Activity: The word "Daten" marks the lines to report; pull each of them from the listing.
---------------
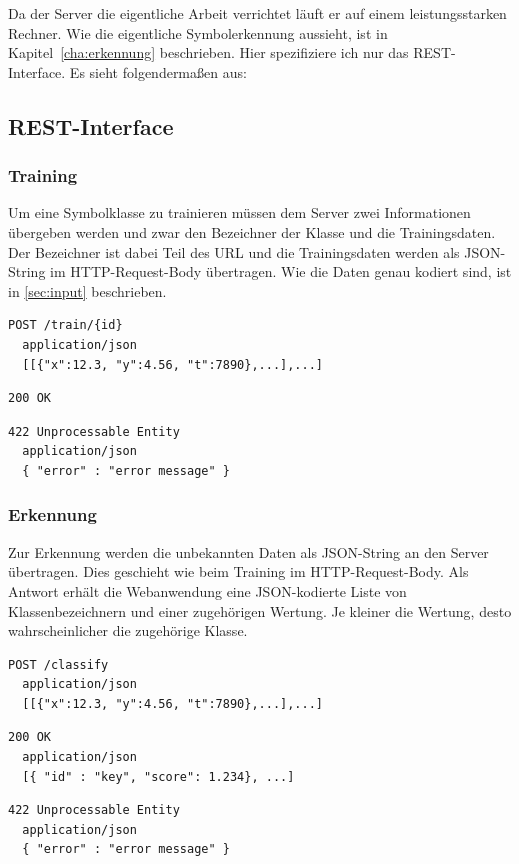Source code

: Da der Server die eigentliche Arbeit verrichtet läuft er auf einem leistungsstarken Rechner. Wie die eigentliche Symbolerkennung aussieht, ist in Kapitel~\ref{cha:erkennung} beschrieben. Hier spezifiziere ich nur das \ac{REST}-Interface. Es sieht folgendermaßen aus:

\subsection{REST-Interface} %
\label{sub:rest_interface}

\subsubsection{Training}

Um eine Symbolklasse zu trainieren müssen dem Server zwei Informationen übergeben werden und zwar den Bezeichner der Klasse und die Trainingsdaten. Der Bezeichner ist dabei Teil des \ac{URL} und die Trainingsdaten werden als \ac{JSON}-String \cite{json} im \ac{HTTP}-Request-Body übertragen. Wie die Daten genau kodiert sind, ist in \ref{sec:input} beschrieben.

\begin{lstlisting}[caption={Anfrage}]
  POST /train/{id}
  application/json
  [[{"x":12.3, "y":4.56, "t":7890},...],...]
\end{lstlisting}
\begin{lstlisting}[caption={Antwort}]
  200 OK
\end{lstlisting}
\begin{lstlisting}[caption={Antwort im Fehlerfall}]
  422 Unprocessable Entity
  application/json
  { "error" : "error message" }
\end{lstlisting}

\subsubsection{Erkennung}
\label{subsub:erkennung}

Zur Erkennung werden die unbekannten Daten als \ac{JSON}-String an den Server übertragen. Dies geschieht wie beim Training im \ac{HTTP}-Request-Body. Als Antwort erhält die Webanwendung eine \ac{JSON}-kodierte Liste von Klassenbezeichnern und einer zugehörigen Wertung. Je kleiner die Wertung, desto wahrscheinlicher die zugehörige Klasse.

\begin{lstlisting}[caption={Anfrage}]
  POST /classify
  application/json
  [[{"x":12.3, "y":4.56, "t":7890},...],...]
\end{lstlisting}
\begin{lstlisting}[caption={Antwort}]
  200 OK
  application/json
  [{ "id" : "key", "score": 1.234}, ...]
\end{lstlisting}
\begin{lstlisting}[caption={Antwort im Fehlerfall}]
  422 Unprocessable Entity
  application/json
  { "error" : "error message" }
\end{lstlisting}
---------------
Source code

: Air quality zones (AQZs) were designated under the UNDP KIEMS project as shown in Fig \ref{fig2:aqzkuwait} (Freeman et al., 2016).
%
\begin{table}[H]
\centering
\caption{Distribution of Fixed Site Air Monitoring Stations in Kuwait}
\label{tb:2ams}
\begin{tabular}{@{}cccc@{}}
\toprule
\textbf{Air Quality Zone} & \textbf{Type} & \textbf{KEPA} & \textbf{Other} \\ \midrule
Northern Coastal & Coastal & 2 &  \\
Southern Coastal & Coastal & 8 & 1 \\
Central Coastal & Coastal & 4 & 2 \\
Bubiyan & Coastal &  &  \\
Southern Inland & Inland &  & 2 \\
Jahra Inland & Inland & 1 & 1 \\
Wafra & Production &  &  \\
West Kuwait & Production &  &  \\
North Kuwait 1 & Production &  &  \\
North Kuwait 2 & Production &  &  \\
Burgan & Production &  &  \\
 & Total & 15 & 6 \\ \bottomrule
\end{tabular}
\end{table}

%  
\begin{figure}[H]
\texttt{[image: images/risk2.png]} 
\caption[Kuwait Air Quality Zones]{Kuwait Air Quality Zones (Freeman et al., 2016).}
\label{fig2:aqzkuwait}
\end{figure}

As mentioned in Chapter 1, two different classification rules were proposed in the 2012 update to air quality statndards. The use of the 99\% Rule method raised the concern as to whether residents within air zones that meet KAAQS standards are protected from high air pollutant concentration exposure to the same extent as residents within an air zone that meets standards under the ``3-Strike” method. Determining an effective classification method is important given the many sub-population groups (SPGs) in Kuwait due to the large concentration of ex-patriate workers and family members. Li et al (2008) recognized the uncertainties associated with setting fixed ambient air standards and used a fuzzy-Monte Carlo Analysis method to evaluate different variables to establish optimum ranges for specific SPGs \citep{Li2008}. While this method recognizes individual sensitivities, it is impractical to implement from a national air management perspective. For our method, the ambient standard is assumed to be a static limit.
---------------
Task solution:
Um eine Symbolklasse zu trainieren müssen dem Server zwei Informationen übergeben werden und zwar den Bezeichner der Klasse und die Trainingsdaten. Der Bezeichner ist dabei Teil des \ac{URL} und die Trainingsdaten werden als \ac{JSON}-String \cite{json} im \ac{HTTP}-Request-Body übertragen. Wie die Daten genau kodiert sind, ist in \ref{sec:input} beschrieben.
Zur Erkennung werden die unbekannten Daten als \ac{JSON}-String an den Server übertragen. Dies geschieht wie beim Training im \ac{HTTP}-Request-Body. Als Antwort erhält die Webanwendung eine \ac{JSON}-kodierte Liste von Klassenbezeichnern und einer zugehörigen Wertung. Je kleiner die Wertung, desto wahrscheinlicher die zugehörige Klasse.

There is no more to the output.